Diktaturen sollten nicht gestürzt werden müssen: Diktaturen sollten verhindert worden sein. Als Eugen Kogon uns im Sommer 1945 in Frankfurt diese Einsicht nahebrachte, als er meinte, nur eine Macht im System der Diktatur wie die Generalität oder das Offizierscorps (oder Teile der einen oder des anderen) hätten das System stürzen können, konnte uns auch die Grenze der Zivilcourage bewußt werden. Sie ist in der Diktatur zur Disposition gestellt — mit Ausnahmen, über die noch zu reden sein wird. Zivilcourage ist dort, wo von denen, die dazu in der Lage sind, aktiver Widerstand gefordert wäre, wo für viele immerhin der passive Widerstand von allen Demokraten gefordert ist, eine der Voraussetzungen einer »inneren Emigration«, einer geistigen und seelischen Enthaltung vom Bösen, eines Wohnens in einer von der Diktatur nicht erreichbaren inneren Welt; Zivilcourage ist aber in dieser Lage zu wenig und zu viel. Sie ist zu wenig, weil couragierte Nadelstiche nichts bewirken, zu viel, weil sie den allzu Couragierten sinnlos gefährden. Ein hochriskantes Verhälten kann seinen Sinn nur entweder im Erfolg oder aber im »Martyrium« haben, als wirkendes Zeichen selbst im Scheitern.
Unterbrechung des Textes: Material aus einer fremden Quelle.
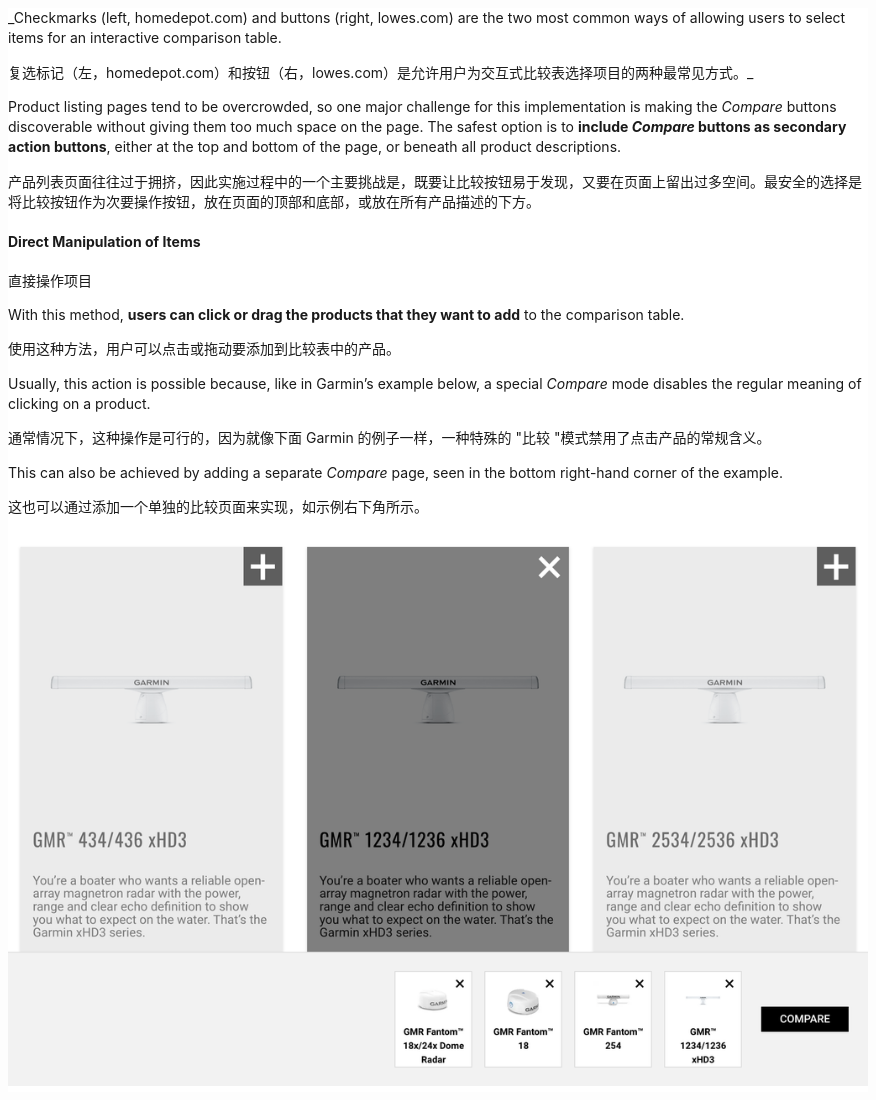 _Checkmarks (left, homedepot.com) and buttons (right, lowes.com) are the two most common ways of allowing users to select items for an interactive comparison table.  

复选标记（左，homedepot.com）和按钮（右，lowes.com）是允许用户为交互式比较表选择项目的两种最常见方式。_

Product listing pages tend to be overcrowded, so one major challenge for this implementation is making the _Compare_ buttons discoverable without giving them too much space on the page. The safest option is to **include _Compare_ buttons as secondary action buttons**, either at the top and bottom of the page, or beneath all product descriptions.  

产品列表页面往往过于拥挤，因此实施过程中的一个主要挑战是，既要让比较按钮易于发现，又要在页面上留出过多空间。最安全的选择是将比较按钮作为次要操作按钮，放在页面的顶部和底部，或放在所有产品描述的下方。

#### Direct Manipulation of Items  

直接操作项目

With this method, **users can click or drag the products that they want to add** to the comparison table.  

使用这种方法，用户可以点击或拖动要添加到比较表中的产品。  

Usually, this action is possible because, like in Garmin’s example below, a special _Compare_ mode disables the regular meaning of clicking on a product.  

通常情况下，这种操作是可行的，因为就像下面 Garmin 的例子一样，一种特殊的 "比较 "模式禁用了点击产品的常规含义。  

This can also be achieved by adding a separate _Compare_ page, seen in the bottom right-hand corner of the example.  

这也可以通过添加一个单独的比较页面来实现，如示例右下角所示。

![A screenshot of Garmin.com showing the compare button at the top of product listings.](garmin-marine-radars.png)

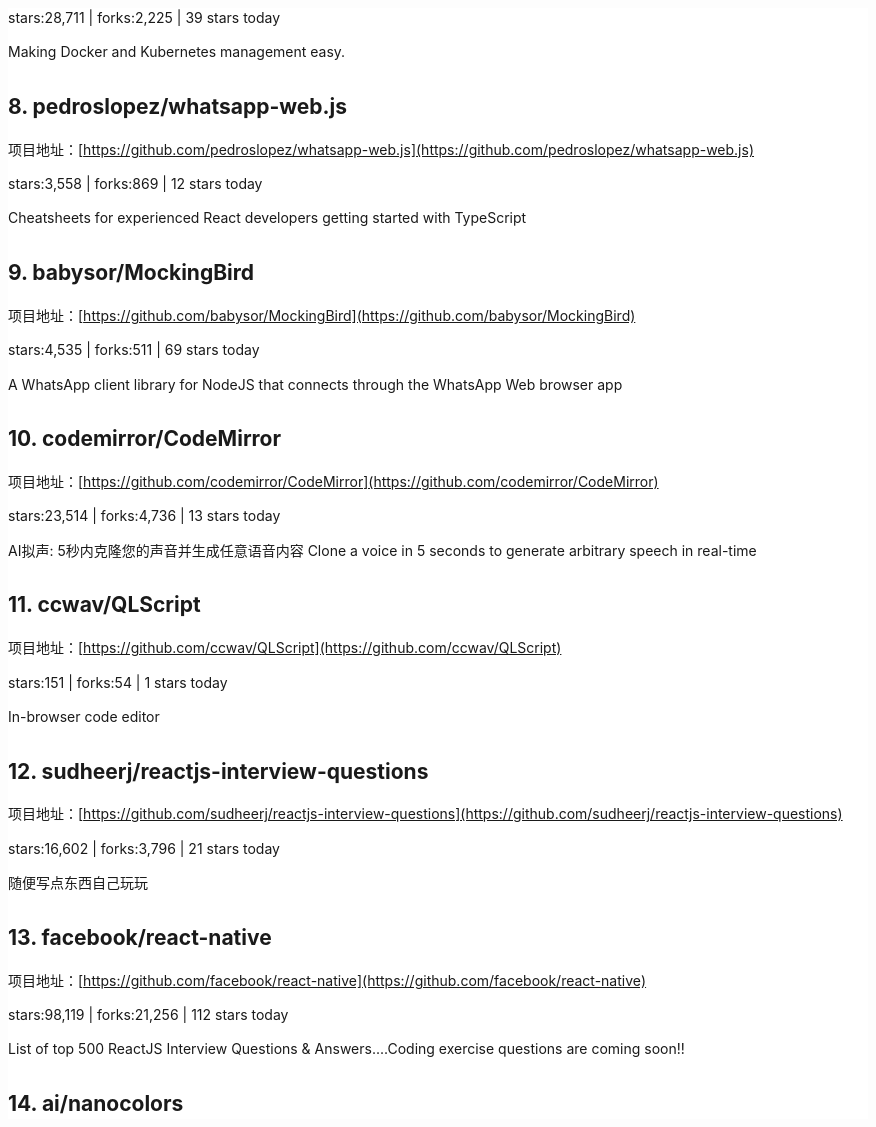 stars:28,711 | forks:2,225 | 39 stars today 

Making Docker and Kubernetes management easy.

## 8. pedroslopez/whatsapp-web.js 

项目地址：[https://github.com/pedroslopez/whatsapp-web.js](https://github.com/pedroslopez/whatsapp-web.js)

stars:3,558 | forks:869 | 12 stars today 

Cheatsheets for experienced React developers getting started with TypeScript

## 9. babysor/MockingBird 

项目地址：[https://github.com/babysor/MockingBird](https://github.com/babysor/MockingBird)

stars:4,535 | forks:511 | 69 stars today 

A WhatsApp client library for NodeJS that connects through the WhatsApp Web browser app

## 10. codemirror/CodeMirror 

项目地址：[https://github.com/codemirror/CodeMirror](https://github.com/codemirror/CodeMirror)

stars:23,514 | forks:4,736 | 13 stars today 

AI拟声: 5秒内克隆您的声音并生成任意语音内容 Clone a voice in 5 seconds to generate arbitrary speech in real-time

## 11. ccwav/QLScript 

项目地址：[https://github.com/ccwav/QLScript](https://github.com/ccwav/QLScript)

stars:151 | forks:54 | 1 stars today 

In-browser code editor

## 12. sudheerj/reactjs-interview-questions 

项目地址：[https://github.com/sudheerj/reactjs-interview-questions](https://github.com/sudheerj/reactjs-interview-questions)

stars:16,602 | forks:3,796 | 21 stars today 

随便写点东西自己玩玩

## 13. facebook/react-native 

项目地址：[https://github.com/facebook/react-native](https://github.com/facebook/react-native)

stars:98,119 | forks:21,256 | 112 stars today 

List of top 500 ReactJS Interview Questions & Answers....Coding exercise questions are coming soon!!

## 14. ai/nanocolors 

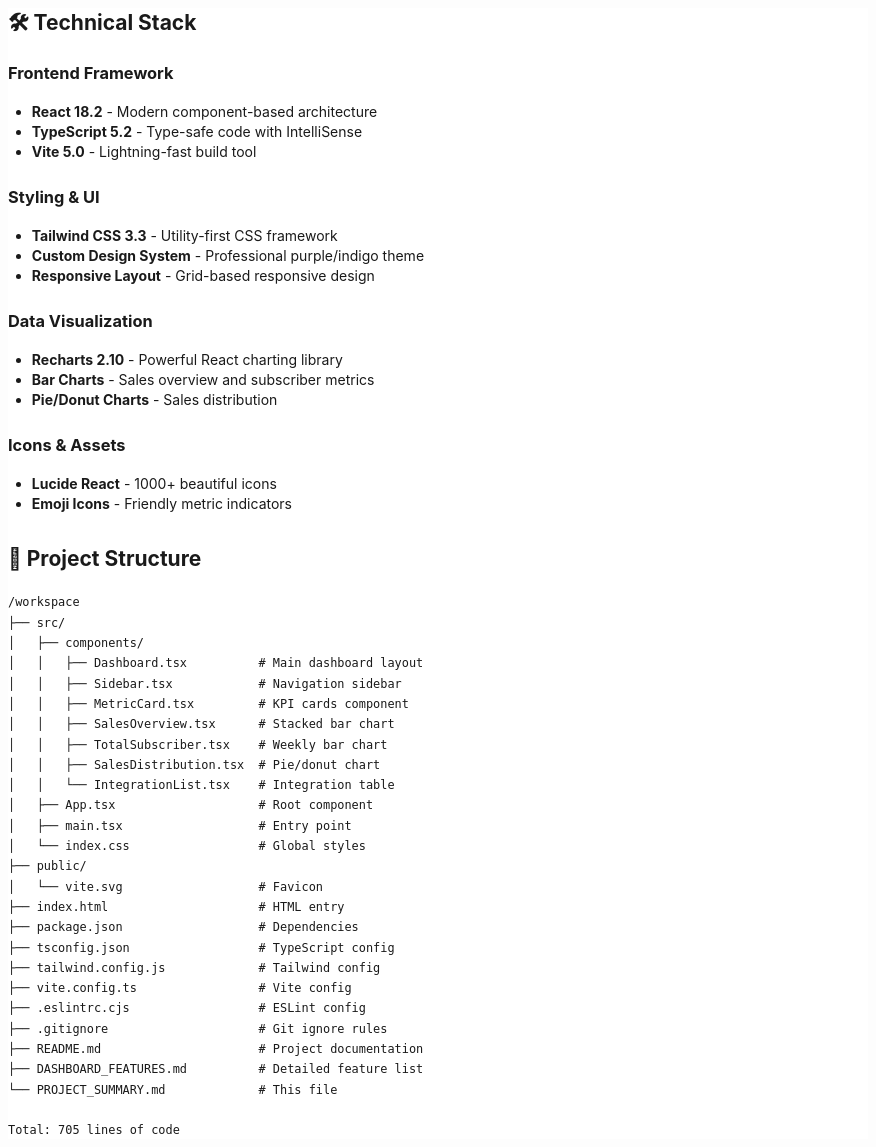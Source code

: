 ## 🛠️ Technical Stack

### Frontend Framework
- **React 18.2** - Modern component-based architecture
- **TypeScript 5.2** - Type-safe code with IntelliSense
- **Vite 5.0** - Lightning-fast build tool

### Styling & UI
- **Tailwind CSS 3.3** - Utility-first CSS framework
- **Custom Design System** - Professional purple/indigo theme
- **Responsive Layout** - Grid-based responsive design

### Data Visualization
- **Recharts 2.10** - Powerful React charting library
- **Bar Charts** - Sales overview and subscriber metrics
- **Pie/Donut Charts** - Sales distribution

### Icons & Assets
- **Lucide React** - 1000+ beautiful icons
- **Emoji Icons** - Friendly metric indicators

## 📁 Project Structure

```
/workspace
├── src/
│   ├── components/
│   │   ├── Dashboard.tsx          # Main dashboard layout
│   │   ├── Sidebar.tsx            # Navigation sidebar
│   │   ├── MetricCard.tsx         # KPI cards component
│   │   ├── SalesOverview.tsx      # Stacked bar chart
│   │   ├── TotalSubscriber.tsx    # Weekly bar chart
│   │   ├── SalesDistribution.tsx  # Pie/donut chart
│   │   └── IntegrationList.tsx    # Integration table
│   ├── App.tsx                    # Root component
│   ├── main.tsx                   # Entry point
│   └── index.css                  # Global styles
├── public/
│   └── vite.svg                   # Favicon
├── index.html                     # HTML entry
├── package.json                   # Dependencies
├── tsconfig.json                  # TypeScript config
├── tailwind.config.js             # Tailwind config
├── vite.config.ts                 # Vite config
├── .eslintrc.cjs                  # ESLint config
├── .gitignore                     # Git ignore rules
├── README.md                      # Project documentation
├── DASHBOARD_FEATURES.md          # Detailed feature list
└── PROJECT_SUMMARY.md             # This file

Total: 705 lines of code
```
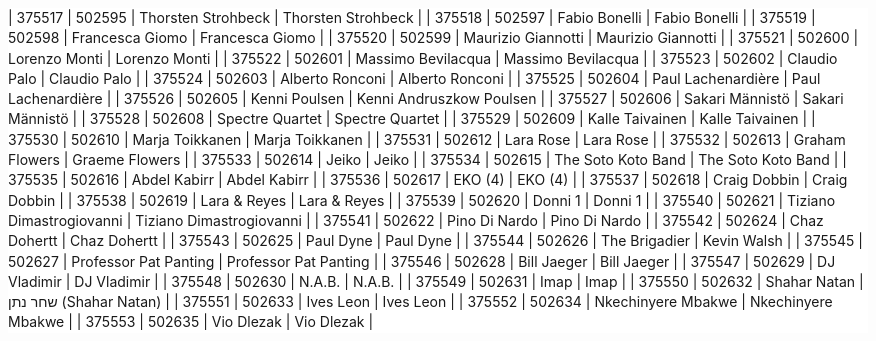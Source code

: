 | 375517 | 502595 | Thorsten Strohbeck | Thorsten Strohbeck |
| 375518 | 502597 | Fabio Bonelli | Fabio Bonelli |
| 375519 | 502598 | Francesca Giomo | Francesca Giomo |
| 375520 | 502599 | Maurizio Giannotti | Maurizio Giannotti |
| 375521 | 502600 | Lorenzo Monti | Lorenzo Monti |
| 375522 | 502601 | Massimo Bevilacqua | Massimo Bevilacqua |
| 375523 | 502602 | Claudio Palo | Claudio Palo |
| 375524 | 502603 | Alberto Ronconi | Alberto Ronconi |
| 375525 | 502604 | Paul Lachenardière | Paul Lachenardière |
| 375526 | 502605 | Kenni Poulsen | Kenni Andruszkow Poulsen |
| 375527 | 502606 | Sakari Männistö | Sakari Männistö |
| 375528 | 502608 | Spectre Quartet | Spectre Quartet |
| 375529 | 502609 | Kalle Taivainen | Kalle Taivainen |
| 375530 | 502610 | Marja Toikkanen | Marja Toikkanen |
| 375531 | 502612 | Lara Rose | Lara Rose |
| 375532 | 502613 | Graham Flowers | Graeme Flowers |
| 375533 | 502614 | Jeiko | Jeiko |
| 375534 | 502615 | The Soto Koto Band | The Soto Koto Band |
| 375535 | 502616 | Abdel Kabirr | Abdel Kabirr |
| 375536 | 502617 | EKO (4) | EKO (4) |
| 375537 | 502618 | Craig Dobbin | Craig Dobbin |
| 375538 | 502619 | Lara & Reyes | Lara & Reyes |
| 375539 | 502620 | Donni 1 | Donni 1 |
| 375540 | 502621 | Tiziano Dimastrogiovanni | Tiziano Dimastrogiovanni |
| 375541 | 502622 | Pino Di Nardo | Pino Di Nardo |
| 375542 | 502624 | Chaz Dohertt | Chaz Dohertt |
| 375543 | 502625 | Paul Dyne | Paul Dyne |
| 375544 | 502626 | The Brigadier | Kevin Walsh |
| 375545 | 502627 | Professor Pat Panting | Professor Pat Panting |
| 375546 | 502628 | Bill Jaeger | Bill Jaeger |
| 375547 | 502629 | DJ Vladimir | DJ Vladimir |
| 375548 | 502630 | N.A.B. | N.A.B. |
| 375549 | 502631 | Imap | Imap |
| 375550 | 502632 | Shahar Natan | שחר נתן (Shahar Natan) |
| 375551 | 502633 | Ives Leon | Ives Leon |
| 375552 | 502634 | Nkechinyere Mbakwe | Nkechinyere Mbakwe |
| 375553 | 502635 | Vio Dlezak | Vio Dlezak |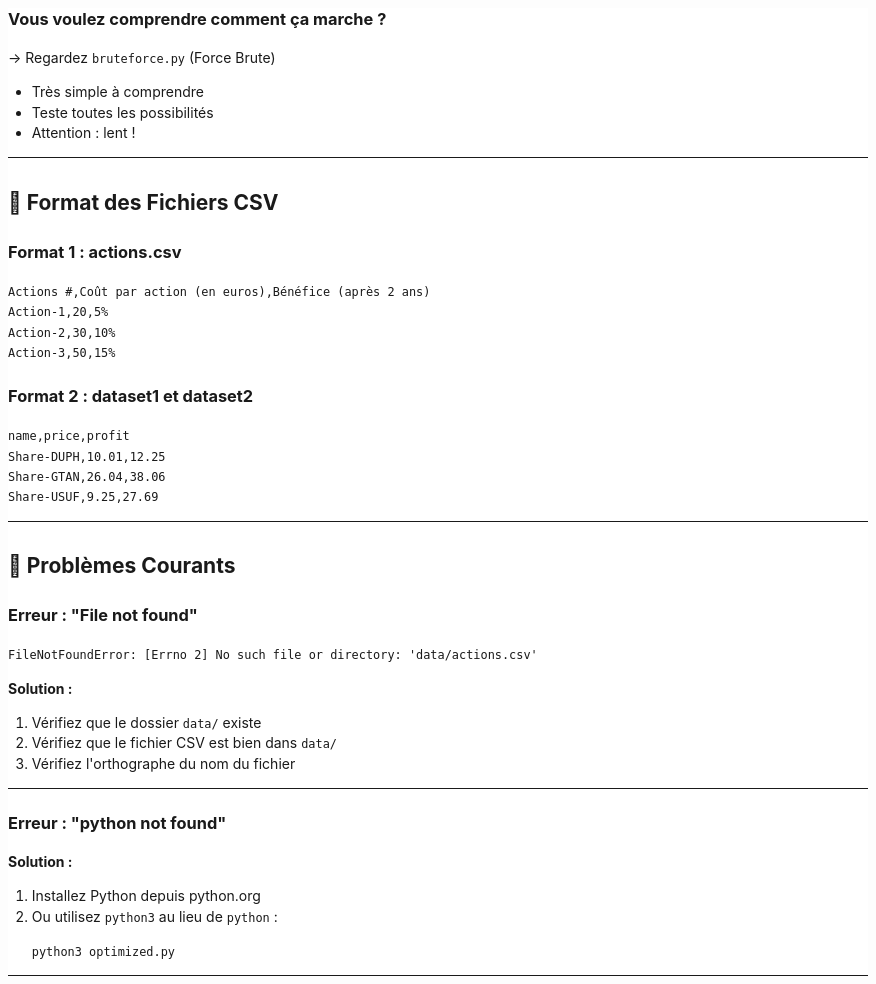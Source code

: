 ### **Vous voulez comprendre comment ça marche ?**

→ Regardez `bruteforce.py` (Force Brute)

- Très simple à comprendre
- Teste toutes les possibilités
- Attention : lent !

---

## 📝 Format des Fichiers CSV

### **Format 1 : actions.csv**

```csv
Actions #,Coût par action (en euros),Bénéfice (après 2 ans)
Action-1,20,5%
Action-2,30,10%
Action-3,50,15%
```

### **Format 2 : dataset1 et dataset2**

```csv
name,price,profit
Share-DUPH,10.01,12.25
Share-GTAN,26.04,38.06
Share-USUF,9.25,27.69
```

---

## 🔧 Problèmes Courants

### **Erreur : "File not found"**

```
FileNotFoundError: [Errno 2] No such file or directory: 'data/actions.csv'
```

**Solution :**

1. Vérifiez que le dossier `data/` existe
2. Vérifiez que le fichier CSV est bien dans `data/`
3. Vérifiez l'orthographe du nom du fichier

---

### **Erreur : "python not found"**

**Solution :**

1. Installez Python depuis python.org
2. Ou utilisez `python3` au lieu de `python` :
   ```bash
   python3 optimized.py
   ```

---
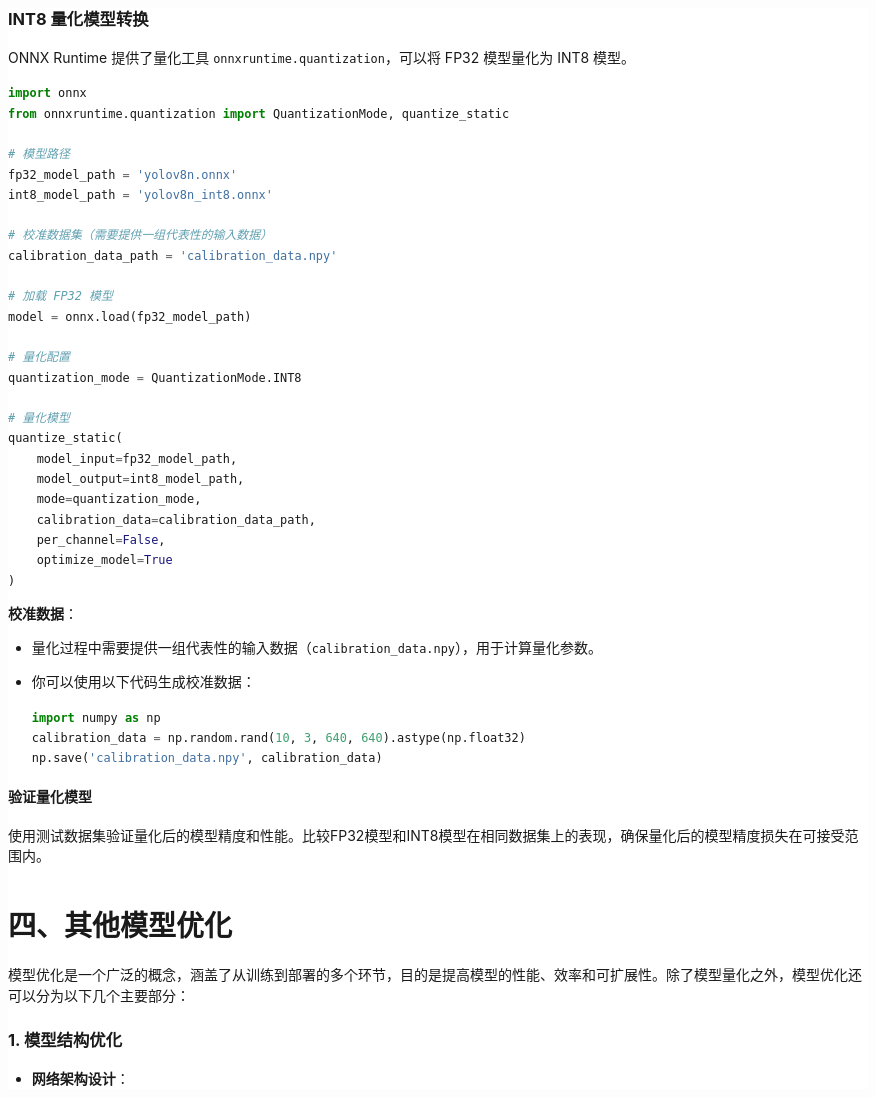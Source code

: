 ### INT8 量化模型转换

ONNX Runtime 提供了量化工具 `onnxruntime.quantization`，可以将 FP32 模型量化为 INT8 模型。

```python
import onnx
from onnxruntime.quantization import QuantizationMode, quantize_static

# 模型路径
fp32_model_path = 'yolov8n.onnx'
int8_model_path = 'yolov8n_int8.onnx'

# 校准数据集（需要提供一组代表性的输入数据）
calibration_data_path = 'calibration_data.npy'

# 加载 FP32 模型
model = onnx.load(fp32_model_path)

# 量化配置
quantization_mode = QuantizationMode.INT8

# 量化模型
quantize_static(
    model_input=fp32_model_path,
    model_output=int8_model_path,
    mode=quantization_mode,
    calibration_data=calibration_data_path,
    per_channel=False,
    optimize_model=True
)
```

**校准数据**：

- 量化过程中需要提供一组代表性的输入数据（`calibration_data.npy`），用于计算量化参数。

- 你可以使用以下代码生成校准数据：

  ```python
  import numpy as np
  calibration_data = np.random.rand(10, 3, 640, 640).astype(np.float32)
  np.save('calibration_data.npy', calibration_data)
  ```

#### 验证量化模型

使用测试数据集验证量化后的模型精度和性能。比较FP32模型和INT8模型在相同数据集上的表现，确保量化后的模型精度损失在可接受范围内。



# 四、其他模型优化

模型优化是一个广泛的概念，涵盖了从训练到部署的多个环节，目的是提高模型的性能、效率和可扩展性。除了模型量化之外，模型优化还可以分为以下几个主要部分：

### 1. **模型结构优化**
   - **网络架构设计**：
Doch gilt diese Überlegung nur für die etablierte Diktatur. Solange es noch nicht ausgemacht ist, daß sie fest im Sattel sitzt, solange sie sich in tausend mal tausend Einzelmaßnahmen erst zu etablieren sucht, ist Bürgerstolz vor Funktionärs-Sesseln, ist ein couragiertes Nein noch ein notwendiges Kampfmittel. Es kann in der konkreten Welt dieser Übergangszeit manches Böse verhindern, manche gute Position retten, — mindestens bis auf weiteres oder aber überhaupt. Und in dieser Phase ist auch das Risiko oft noch nicht tödlich: die Macht selbst ist ja noch nicht allmächtig. In diese Phase, die im Jahre 1933 am 30. Januar begann (wenn man nicht schon die Vorstufen mitrechnet, spätestens vom Staatstreich von Papens auf Preußen an), bis zum Ermächtigungsgesetz Ende März dauert oder auch bis zur Ermordung Ernst Röhms 1934, dem Signal der endgültig gesicherten Diktatur. »Endgültig« war sie mindestens bis zu der radikalen Veränderung der Verhältnisse, welche erst die drohende Kriegskatastrophe bewirkt hat. Diese Phase am Beginn der Diktatur ist nicht zuletzt durch die »Gleichschaltungen« gekennzeichnet, ihnen konnte man im konkreten Ablauf der Verhandlungen oft durch Zivilcourage begegnen, und zuweilen ist das tatsächlich geschehen.

Dieser Zeit sinnvoller Zivilcourage am Anfang der Diktatur entspricht eine andere gegen ihr Ende. Seit Stalingrad, mindestens aber seit der Invasion der Westmächte in der Normandie war dieses Ende abzusehen. Hier eröffnete sich für die Zivilcourage ein neues Feld der Bewährung: als es galt, gefährdete Menschen (Soldaten beim Rückzug, Zivilisten in der Heimat, Zwangsarbeiter) gegen lebensgefährdende Anordnungen der gerade noch mächtigen Funktionäre (vor allem der SS) zu retten. Das ist auf dem großen Rückzug der Armeen, auch in den vom Bombenkrieg erschütterten Städten immer wieder geschehen, vor allem angesichts der vorrückenden Alliierten, im allerletzten Augenblick.

Wenn man in solchen Überlegungen der Zivilcourage nur einen begrenzten Raum zuweist, der auf dem Höhepunkt der faschistischen Gewalt klein genug gewesen ist, so verstärken sie doch die Einsicht, daß Zivilcourage eine große Bedeutung hat, wenn diktatorische Gewalt, wenn autokratische oder auch nur autoritäre Strukturen verhindert werden müssen. Zivilcourage ist basisdemokratisches Urgestein. Was wir in der unmittelbaren Zukunft zu erwarten haben, nicht einen Nationalsozialismus, kaum — was nicht dasselbe ist — einen kompletten Faschismus, wohl aber ein autoritäres oder auch nur autoritäreres Regime, Eskalationen von Gewalt und Gegengewalt, den »Atomstaat«, den kälteren und kalten Krieg: das alles fordert den Bürgersinn und den Bürgerstolz heraus, das republikanische Herz. Zivilcourage ist eine der Formen des Widerstands, die wir in unseren Zeiten in uns entwickeln, in den Mitbürgern anzuregen haben.